何となく、物珍しくてその光景を眺めていると桜子と目が合った。
「椿は高校生か?」
「…え?うん。一年」
「ほぅ?私も一年だ」
「あ、そうなんだ。……今日はお招きいただきありがとうございます」
よくわからないまま連れてこられたけど、月都の話を聞く限りではどうやら夕食に招かれたようだった。
「いや、招いたのは母だからな。礼なら母に言ってくれ」
「お母さんはお仕事?」
「あぁ、もうじき帰って…」
玄関の方を向きながらいう台詞が途切れる。ガチャリとドアの開く音。次いで、ただいまと言う声。
それを聞いた途端、桜子の表情が明るくなり玄関に駆け出した。何事かとシキに視線のみで訊ねると面倒くさそうに答える。
「……あいつ、マザコンなんだよ」
複雑そうな月都の表情もそれを肯定と示している。
どちらかと言えば、好感が持てるのだけれど。
「お、揃っているな」
娘の肩を抱くようにして入ってきた女性は、予想以上に若くて首をかしげてしまった。並んでいる姿を見ても、年の離れた姉妹にしか見えない。

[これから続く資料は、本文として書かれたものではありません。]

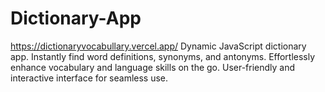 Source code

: # Dictionary-App
https://dictionaryvocabullary.vercel.app/
Dynamic JavaScript dictionary app. Instantly find word definitions, synonyms, and antonyms. Effortlessly enhance vocabulary and language skills on the go. User-friendly and interactive interface for seamless use.
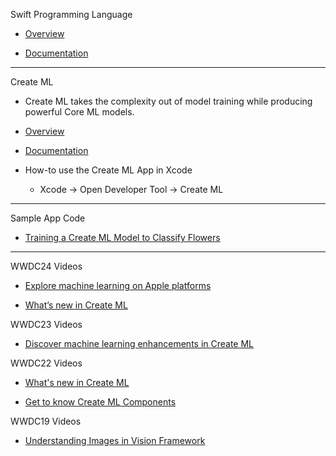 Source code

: Swift Programming Language

* [Overview](https://developer.apple.com/swift/)

* [Documentation](https://docs.swift.org/swift-book/documentation/the-swift-programming-language/)

- - - -

Create ML

 * Create ML takes the complexity out of model training while producing powerful Core ML models.

 * [Overview](https://developer.apple.com/machine-learning/create-ml/)

 * [Documentation](https://developer.apple.com/documentation/createml/)

 * How-to use the Create ML App in Xcode

   * Xcode -> Open Developer Tool -> Create ML

- - - -

Sample App Code

* [Training a Create ML Model to Classify Flowers](https://developer.apple.com/documentation/vision/training_a_create_ml_model_to_classify_flowers)

- - - -

WWDC24 Videos

* [Explore machine learning on Apple platforms](https://youtu.be/p_hyo2FRil4?si=OoPeFSkNQ5hSHZCv)

* [What’s new in Create ML](https://youtu.be/yjblfqwR37s?si=8IhaG7VAKut7hXCR)

WWDC23 Videos

* [Discover machine learning enhancements in Create ML](https://developer.apple.com/videos/play/wwdc2023/10044)

WWDC22 Videos

* [What's new in Create ML](https://developer.apple.com/videos/play/wwdc2022/110332)

* [Get to know Create ML Components](https://developer.apple.com/videos/play/wwdc2022/10019)

WWDC19 Videos

* [Understanding Images in Vision Framework](https://developer.apple.com/videos/play/wwdc2019/222)
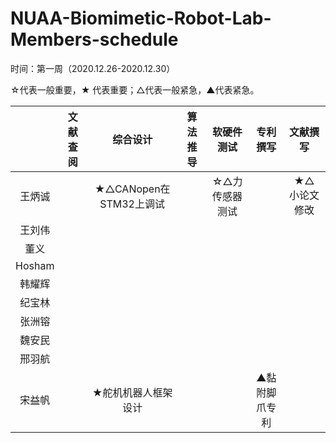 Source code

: # NUAA-Biomimetic-Robot-Lab-Members-schedule

时间：第一周（2020.12.26-2020.12.30）

☆代表一般重要，★ 代表重要；△代表一般紧急，▲代表紧急。

|        |    文献查阅    |        综合设计          | 算法推导  |   软硬件测试    |  专利撰写  |  文献撰写  |
| :----: | :-----------: | :--------------------: | :------: | :------------: | :------: | :------: |
| 王炳诚  |               | ★△CANopen在STM32上调试  |          | ☆△力传感器测试   |          | ★△ 小论文修改 |
| 王刘伟  |               |                        |          |                |          |          |
| 董义  |               |                        |          |                |          |          |
| Hosham  |               |                        |          |                |          |          |
| 韩耀辉  |               |                        |          |                |          |          |
| 纪宝林  |               |                        |          |                |          |          |
| 张洲镕  |               |                        |          |                |          |          |
| 魏安民  |               |                        |          |                |          |          |
| 邢羽航  |               |                        |          |                |          |          |
| 宋益帆  |               |★舵机机器人框架设计                        |          |                |▲黏附脚爪专利          |           |

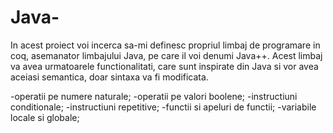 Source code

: # Java-
In acest proiect voi incerca sa-mi definesc propriul limbaj de programare in coq, asemanator limbajului Java, pe care il voi denumi Java++.
Acest limbaj va avea urmatoarele functionalitati, care sunt inspirate din Java si vor avea aceiasi semantica, doar sintaxa va fi modificata.

-operatii pe numere naturale;
-operatii pe valori boolene;
-instructiuni conditionale;
-instructiuni repetitive;
-functii si apeluri de functii;
-variabile locale si globale;
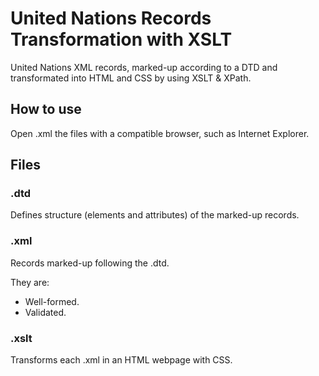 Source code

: # United Nations Records Transformation with XSLT

United Nations XML records, marked-up according to a DTD and transformated into HTML and CSS by using XSLT & XPath.

## How to use
Open .xml the files with a compatible browser, such as Internet Explorer.
## Files
### .dtd
Defines structure (elements and attributes) of the marked-up records.
### .xml
Records marked-up following the .dtd.

They are:
  - Well-formed.
  - Validated.
### .xslt
Transforms each .xml in an HTML webpage with CSS.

顔立ちは、少しだけ月都と似かよってるなと眺めていたら、徐に月都に抱きついた。
「月都、ただいま〜」
「う…あ…」
月都が気まずそうにシキとオレとを見比べるが、やがて観念して消え入りそうな声でお帰りと言うと抱擁は解かれた。
「シキも久しぶりに……」
「断る」
腕を広げる女性に対し、シキはテーブルの上に頬杖をついたまま顔を向けもせずに即答した。断られても、女性は楽し気に笑っている。
何となく、これが日常風景なのだとわかった。
「貴方が椿くん?」
「あ、はい。初めまして」
立ち上がり、頭を下げる。
「私は九頭竜夢子。桜子と月都の母親ね。今日は突然お呼び立てしちゃってごめんなさい」
「いえ、こちらこそお招きありがとうございます」
「よし、じゃあお近づきの印に熱い抱擁を一つ」
「え?」
「おい」
シキの制止は無視され、抵抗するまもなく抱き締められていた。
背に回された腕の強さに、包み込まれる暖かさに、少しだけ涙が出そうになった。